The demo is the easy ten percent. The exceptions are the job.
The challenges we had to solve
- The underlying process was not standardised — three analysts did the same task three slightly different ways, so there was no single rule set to automate.
- The original bot had no concept of an exception; anything it did not expect, it guessed at, silently.
- There was no audit trail, so when something went wrong nobody could see what the bot had touched or why.

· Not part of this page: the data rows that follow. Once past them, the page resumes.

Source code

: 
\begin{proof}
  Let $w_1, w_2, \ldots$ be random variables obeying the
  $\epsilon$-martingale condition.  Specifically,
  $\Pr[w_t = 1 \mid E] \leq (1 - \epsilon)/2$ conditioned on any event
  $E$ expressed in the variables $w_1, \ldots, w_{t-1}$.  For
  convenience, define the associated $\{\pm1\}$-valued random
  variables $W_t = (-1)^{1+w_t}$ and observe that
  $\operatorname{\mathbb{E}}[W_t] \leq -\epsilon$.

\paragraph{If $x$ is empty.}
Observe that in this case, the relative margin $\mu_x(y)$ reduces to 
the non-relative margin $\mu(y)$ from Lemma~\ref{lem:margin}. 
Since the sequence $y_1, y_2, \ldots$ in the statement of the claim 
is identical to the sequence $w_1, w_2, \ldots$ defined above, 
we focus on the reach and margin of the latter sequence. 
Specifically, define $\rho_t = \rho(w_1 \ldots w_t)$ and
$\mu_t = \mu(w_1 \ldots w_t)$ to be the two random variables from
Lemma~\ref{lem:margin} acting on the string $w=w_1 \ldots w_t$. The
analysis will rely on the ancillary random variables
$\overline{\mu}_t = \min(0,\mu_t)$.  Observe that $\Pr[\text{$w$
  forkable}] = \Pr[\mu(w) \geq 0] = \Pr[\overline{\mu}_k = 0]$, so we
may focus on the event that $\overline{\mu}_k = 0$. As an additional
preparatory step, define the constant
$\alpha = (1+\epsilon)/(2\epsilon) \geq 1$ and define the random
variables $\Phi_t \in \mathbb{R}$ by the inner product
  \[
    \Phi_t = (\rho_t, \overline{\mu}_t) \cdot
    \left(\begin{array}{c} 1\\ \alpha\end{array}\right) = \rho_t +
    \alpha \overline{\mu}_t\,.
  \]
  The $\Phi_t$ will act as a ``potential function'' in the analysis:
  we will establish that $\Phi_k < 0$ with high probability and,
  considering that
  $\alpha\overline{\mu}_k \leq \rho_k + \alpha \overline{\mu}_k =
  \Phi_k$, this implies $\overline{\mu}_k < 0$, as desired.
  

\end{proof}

- The team had lost trust in automation and needed a reason to believe a second attempt would be different.
How we approached it
We did not write a line of automation for the first few weeks. We sat with the analysts, documented the task as it was actually done, and agreed one standard way to do it — including what counts as a normal case and what does not. Automating a messy process only gives you a faster mess, so the standardising was the real work. Only once the rules were written down and agreed did we start building, and we built for the unhappy path first: every input the bot could not handle with confidence goes to an exception queue for a person, rather than being forced through.

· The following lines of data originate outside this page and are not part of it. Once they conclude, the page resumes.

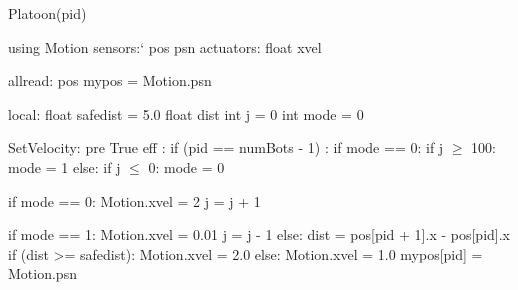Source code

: Platoon(pid)

using Motion 
    sensors:`
       pos psn
    actuators:
       float xvel
       
allread:
   pos mypos = Motion.psn

local:
   float safedist = 5.0
   float dist 
   int j = 0 
   int mode = 0
   
SetVelocity:
  pre True
  eff :
     if (pid == numBots - 1) :
        if mode == 0:
            if j $\geq$ 100:
                 mode = 1
        else:
            if j $\leq$ 0:
                mode = 0
                
        if mode == 0:
            Motion.xvel = 2
            j = j + 1
          
        if mode == 1:
            Motion.xvel = 0.01
            j = j - 1
     else:
        dist = pos[pid + 1].x - pos[pid].x
        if (dist >= safedist):
            Motion.xvel = 2.0
        else:
            Motion.xvel = 1.0
    mypos[pid] = Motion.psn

Every action the bot takes is logged — what it read, what it wrote, which rule fired — so the team can reconstruct any item after the fact. We set it to fail loudly and stop, not to improvise, the moment a screen looks different from what it expects. We measured against a target the team set themselves: the share of items that flow through untouched, watched week by week so a rising exception rate is an early warning that something upstream has changed.
Where it stands
The routine majority now passes through without a person touching it, and the analysts spend their time on the exceptions — the cases that genuinely need judgement. When a form changed again recently, the bot stopped and flagged it instead of carrying on; the fix took an afternoon, not a week of clean-up. The team’s measure of success is no longer how much the bot does, but how quietly it does it and how fast they hear about it when something breaks.